The upgraded traffic governance of MSE can be applied to the whole link of microservices. For example, at the traffic entry layer, it can be accessed through a gateway. At the microservice level, it can not only protect the microservice itself, but also protect the middleware and the middleware that the microservice depends on. Such as cache, database and other three-party dependencies, if you access through ACK or Agent, you can easily access without modifying a line of code. If you have high-level traffic management requirements, such as custom buried points, you can access it through SDK. enter.

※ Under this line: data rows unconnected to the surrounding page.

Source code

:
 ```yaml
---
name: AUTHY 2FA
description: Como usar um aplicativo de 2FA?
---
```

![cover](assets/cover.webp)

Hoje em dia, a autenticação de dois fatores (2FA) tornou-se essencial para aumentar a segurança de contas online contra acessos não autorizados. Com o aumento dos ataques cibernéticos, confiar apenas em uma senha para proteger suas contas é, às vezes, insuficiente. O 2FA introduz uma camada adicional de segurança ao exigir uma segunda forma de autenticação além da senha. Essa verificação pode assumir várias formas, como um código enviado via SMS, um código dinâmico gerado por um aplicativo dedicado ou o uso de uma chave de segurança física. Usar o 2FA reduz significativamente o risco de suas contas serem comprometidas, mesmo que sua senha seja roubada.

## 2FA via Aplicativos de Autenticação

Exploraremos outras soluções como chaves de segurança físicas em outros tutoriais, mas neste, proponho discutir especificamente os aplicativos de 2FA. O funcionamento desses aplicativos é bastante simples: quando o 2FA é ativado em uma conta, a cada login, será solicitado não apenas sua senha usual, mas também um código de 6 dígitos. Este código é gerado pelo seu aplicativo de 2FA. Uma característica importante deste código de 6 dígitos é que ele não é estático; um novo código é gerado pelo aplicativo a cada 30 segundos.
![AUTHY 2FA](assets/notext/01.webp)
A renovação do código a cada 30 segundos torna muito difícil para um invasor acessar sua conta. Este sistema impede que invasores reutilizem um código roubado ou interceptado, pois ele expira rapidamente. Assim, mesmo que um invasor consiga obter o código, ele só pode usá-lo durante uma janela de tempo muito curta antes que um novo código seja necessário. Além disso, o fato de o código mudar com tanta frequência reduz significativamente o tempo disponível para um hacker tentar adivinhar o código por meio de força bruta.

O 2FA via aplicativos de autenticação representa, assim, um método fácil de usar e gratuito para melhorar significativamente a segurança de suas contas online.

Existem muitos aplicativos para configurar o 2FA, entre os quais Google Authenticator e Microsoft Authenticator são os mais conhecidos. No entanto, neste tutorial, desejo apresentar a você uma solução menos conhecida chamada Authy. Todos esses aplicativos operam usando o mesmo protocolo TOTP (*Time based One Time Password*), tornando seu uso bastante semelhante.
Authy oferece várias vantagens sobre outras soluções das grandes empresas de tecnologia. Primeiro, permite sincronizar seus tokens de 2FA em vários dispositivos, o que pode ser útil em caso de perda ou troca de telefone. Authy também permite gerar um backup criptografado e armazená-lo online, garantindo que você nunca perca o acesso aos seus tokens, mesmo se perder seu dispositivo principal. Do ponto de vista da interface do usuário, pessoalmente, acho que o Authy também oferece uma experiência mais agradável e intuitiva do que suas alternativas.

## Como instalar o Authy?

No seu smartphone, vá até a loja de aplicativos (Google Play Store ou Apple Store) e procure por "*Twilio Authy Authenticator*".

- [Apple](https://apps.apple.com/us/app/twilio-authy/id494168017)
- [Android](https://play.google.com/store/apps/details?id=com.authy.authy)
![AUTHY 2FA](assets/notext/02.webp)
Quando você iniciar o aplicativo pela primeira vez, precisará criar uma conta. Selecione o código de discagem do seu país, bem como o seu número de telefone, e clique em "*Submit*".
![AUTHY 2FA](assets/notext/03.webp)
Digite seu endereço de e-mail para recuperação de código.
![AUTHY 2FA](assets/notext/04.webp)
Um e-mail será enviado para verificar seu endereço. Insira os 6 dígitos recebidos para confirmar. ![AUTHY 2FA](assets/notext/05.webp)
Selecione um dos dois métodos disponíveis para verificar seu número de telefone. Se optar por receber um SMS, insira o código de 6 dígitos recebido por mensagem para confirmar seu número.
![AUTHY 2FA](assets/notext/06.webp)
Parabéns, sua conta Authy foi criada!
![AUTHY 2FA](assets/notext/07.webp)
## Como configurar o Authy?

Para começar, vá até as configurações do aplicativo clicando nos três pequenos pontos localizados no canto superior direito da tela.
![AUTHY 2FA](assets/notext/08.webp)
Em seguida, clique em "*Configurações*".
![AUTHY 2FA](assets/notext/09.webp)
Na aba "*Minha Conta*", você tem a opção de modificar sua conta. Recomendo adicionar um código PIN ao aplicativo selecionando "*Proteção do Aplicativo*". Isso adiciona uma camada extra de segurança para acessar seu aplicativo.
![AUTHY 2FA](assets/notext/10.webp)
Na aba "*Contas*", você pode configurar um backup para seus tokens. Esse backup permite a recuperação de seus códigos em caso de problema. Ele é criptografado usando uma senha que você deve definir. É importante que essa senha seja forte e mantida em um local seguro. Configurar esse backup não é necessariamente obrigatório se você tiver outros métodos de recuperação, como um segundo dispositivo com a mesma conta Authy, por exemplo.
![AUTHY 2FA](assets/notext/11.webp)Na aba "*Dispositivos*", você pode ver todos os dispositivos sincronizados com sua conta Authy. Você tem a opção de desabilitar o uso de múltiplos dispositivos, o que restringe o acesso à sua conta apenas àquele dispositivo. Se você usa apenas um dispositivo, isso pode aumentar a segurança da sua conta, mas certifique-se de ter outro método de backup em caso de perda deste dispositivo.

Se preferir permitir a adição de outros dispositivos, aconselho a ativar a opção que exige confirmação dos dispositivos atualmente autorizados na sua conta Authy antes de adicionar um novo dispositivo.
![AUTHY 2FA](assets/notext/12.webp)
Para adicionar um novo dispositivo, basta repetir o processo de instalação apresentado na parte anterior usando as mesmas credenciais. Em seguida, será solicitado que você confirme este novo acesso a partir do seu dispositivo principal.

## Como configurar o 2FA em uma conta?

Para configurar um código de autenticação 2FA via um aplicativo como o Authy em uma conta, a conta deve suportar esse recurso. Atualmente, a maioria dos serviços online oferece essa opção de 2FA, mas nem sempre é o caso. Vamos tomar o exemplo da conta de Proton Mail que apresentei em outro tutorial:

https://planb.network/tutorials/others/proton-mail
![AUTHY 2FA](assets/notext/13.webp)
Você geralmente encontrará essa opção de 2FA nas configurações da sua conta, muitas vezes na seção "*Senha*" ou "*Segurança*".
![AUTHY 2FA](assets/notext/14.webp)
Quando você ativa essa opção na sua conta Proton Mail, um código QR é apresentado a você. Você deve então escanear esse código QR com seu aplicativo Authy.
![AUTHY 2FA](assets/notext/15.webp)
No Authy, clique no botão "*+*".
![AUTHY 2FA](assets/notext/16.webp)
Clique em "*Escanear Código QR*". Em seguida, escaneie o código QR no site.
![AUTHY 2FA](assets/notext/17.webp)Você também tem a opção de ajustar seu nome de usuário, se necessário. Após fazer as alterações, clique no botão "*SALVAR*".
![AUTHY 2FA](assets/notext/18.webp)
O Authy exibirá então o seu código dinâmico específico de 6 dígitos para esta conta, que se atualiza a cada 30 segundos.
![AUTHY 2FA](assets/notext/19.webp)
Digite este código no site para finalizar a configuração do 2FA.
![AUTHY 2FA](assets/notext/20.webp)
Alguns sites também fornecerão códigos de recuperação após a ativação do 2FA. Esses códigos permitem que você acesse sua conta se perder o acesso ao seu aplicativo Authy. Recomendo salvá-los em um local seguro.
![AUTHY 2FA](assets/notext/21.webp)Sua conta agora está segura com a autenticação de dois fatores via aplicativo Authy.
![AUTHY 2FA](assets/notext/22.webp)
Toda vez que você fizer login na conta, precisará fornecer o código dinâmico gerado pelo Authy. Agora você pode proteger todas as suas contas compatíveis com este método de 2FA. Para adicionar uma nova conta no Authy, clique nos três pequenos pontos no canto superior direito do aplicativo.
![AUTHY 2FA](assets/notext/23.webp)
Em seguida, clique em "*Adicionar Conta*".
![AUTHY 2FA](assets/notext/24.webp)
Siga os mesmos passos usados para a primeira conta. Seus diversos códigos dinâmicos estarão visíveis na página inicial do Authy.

New database management capabilities

Typical Governance Scenario

• A system provides a query interface to the outside world, and the SQL statement involves multi-table join. In some cases, a slow query will be triggered, which takes up to 30s. Eventually, the DB connection pool/Tomcat thread pool is full, and the application as a whole is unavailable.
• The application has just started, because the database Druid connection pool is still being initialized, but a large number of requests have entered at this time, which quickly causes Dubbo's thread pool to be full, and many sites are stuck in the process of initializing the database connection, resulting in a large number of business requests reporting errors.
• In the full-link grayscale scenario, because the new application version changed the content of the database table, the grayscale traffic caused the data in the online database to be chaotic, and business students manually corrected the online data overnight.
• In the early stage of the project, the performance of SQL was not well considered. With the development of the business and the increase in the number of users, the SQL of the old online interface has gradually become a performance bottleneck. Therefore, we need effective SQL insight to help us discover the legacy SQL. , and perform performance optimization in time.
• The long processing time of SQL statements results in a large number of slow calls on the online business interface. It is necessary to quickly locate the problematic slow SQL, and isolate it through certain governance methods to quickly restore the business. Therefore, when microservices access the data layer, real-time SQL insights can help us quickly locate slow SQL calls.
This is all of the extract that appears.